OK, so this song doesn’t just refer to Jesus’ death and resurrection. It lists many of his miracles and asks Mary if she knew he’d “give sight to a blind man” and “calm the storm with his hand.” To be fair, she may not have known these specifics. Here’s what she did know: An ANGEL appeared to her to tell her she was pregnant. An angel. Not a Clear Blue digital pregnancy test. An angel. And the angel said that Mary’s baby would be “great” and “called the Son of the Most High,” and that his kingdom would “never end.”
Please note the angel did NOT say “you will straight up birth this child next to a cow.” I mean, if there’s anything that would come as a surprise to Mary, I think it’d be the barn delivery. Mary, did you know… that your water will break… next to sheep and donkeys…

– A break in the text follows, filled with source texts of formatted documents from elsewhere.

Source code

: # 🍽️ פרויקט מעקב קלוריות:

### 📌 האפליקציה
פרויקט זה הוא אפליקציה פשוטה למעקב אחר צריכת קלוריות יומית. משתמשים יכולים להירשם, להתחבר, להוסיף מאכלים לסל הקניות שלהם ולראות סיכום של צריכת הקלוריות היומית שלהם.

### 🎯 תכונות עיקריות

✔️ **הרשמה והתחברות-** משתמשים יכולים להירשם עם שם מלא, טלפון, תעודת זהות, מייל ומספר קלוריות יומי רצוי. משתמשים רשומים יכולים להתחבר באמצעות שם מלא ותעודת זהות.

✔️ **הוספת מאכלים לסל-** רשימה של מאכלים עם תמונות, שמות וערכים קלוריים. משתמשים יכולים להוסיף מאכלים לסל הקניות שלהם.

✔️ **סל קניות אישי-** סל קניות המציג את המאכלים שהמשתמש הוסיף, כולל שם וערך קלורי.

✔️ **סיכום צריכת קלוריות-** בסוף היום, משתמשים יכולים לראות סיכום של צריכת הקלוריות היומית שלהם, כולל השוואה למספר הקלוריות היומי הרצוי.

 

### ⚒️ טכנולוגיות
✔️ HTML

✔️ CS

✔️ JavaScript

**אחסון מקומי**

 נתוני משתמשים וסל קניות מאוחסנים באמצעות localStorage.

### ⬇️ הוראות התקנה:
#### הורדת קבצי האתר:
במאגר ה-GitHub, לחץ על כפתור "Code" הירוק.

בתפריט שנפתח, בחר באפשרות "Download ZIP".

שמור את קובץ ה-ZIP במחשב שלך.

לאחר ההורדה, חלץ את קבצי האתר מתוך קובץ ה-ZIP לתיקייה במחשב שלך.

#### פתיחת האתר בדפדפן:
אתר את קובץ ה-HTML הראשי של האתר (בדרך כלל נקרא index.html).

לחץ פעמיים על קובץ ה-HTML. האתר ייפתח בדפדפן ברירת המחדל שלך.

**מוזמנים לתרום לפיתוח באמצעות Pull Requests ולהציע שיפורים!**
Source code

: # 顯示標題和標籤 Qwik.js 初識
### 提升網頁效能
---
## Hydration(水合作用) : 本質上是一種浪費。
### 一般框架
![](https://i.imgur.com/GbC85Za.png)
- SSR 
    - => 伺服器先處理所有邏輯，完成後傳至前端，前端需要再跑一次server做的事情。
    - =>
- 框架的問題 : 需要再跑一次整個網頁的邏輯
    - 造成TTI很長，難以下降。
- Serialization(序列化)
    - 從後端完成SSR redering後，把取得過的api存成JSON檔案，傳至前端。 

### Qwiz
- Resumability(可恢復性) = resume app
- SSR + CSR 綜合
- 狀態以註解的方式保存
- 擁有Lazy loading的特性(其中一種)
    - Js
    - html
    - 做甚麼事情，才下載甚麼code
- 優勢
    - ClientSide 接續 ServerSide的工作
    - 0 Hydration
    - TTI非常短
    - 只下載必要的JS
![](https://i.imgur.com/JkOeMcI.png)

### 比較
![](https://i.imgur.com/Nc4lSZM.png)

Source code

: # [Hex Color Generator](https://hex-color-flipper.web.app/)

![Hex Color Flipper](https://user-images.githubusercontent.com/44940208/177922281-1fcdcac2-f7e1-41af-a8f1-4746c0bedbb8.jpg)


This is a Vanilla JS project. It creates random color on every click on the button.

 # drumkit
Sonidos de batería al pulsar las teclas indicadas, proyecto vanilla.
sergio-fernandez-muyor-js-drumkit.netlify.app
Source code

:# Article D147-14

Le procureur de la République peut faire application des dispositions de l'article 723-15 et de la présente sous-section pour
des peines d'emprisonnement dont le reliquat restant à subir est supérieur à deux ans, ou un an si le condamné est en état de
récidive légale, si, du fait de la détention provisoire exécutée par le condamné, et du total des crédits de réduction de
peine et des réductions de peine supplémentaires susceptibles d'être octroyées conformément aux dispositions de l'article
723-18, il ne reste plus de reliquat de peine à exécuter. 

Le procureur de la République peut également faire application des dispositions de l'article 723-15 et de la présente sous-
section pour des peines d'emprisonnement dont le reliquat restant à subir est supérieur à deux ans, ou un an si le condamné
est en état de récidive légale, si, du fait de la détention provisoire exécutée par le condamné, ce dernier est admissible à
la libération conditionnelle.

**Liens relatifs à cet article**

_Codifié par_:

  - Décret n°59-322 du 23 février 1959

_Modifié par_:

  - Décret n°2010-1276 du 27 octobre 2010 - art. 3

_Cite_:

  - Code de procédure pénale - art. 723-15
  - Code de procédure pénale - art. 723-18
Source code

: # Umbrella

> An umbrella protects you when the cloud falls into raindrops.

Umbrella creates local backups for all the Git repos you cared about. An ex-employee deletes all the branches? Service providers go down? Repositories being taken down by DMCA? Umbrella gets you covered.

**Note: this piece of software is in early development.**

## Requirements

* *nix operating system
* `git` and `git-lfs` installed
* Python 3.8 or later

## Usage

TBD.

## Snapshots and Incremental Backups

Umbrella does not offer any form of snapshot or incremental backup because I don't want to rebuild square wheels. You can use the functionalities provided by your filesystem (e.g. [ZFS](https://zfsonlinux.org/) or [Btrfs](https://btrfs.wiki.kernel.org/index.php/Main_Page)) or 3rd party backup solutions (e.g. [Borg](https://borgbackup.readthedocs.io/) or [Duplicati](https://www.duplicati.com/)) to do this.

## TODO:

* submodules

In short, I leave you with this meme:
All right dear readers who didn’t get so offended that they stopped reading halfway through — thanks for sticking it out. I hope whatever music you’re listening to right now brings you nothing but joy. Even if it’s a sappy Christmas soap opera. Or an elongated musical question Luke 1 quite succinctly answers. Or if you (gasp!) aren’t even listening to Christmas music at all. You do you. You’re the best at it.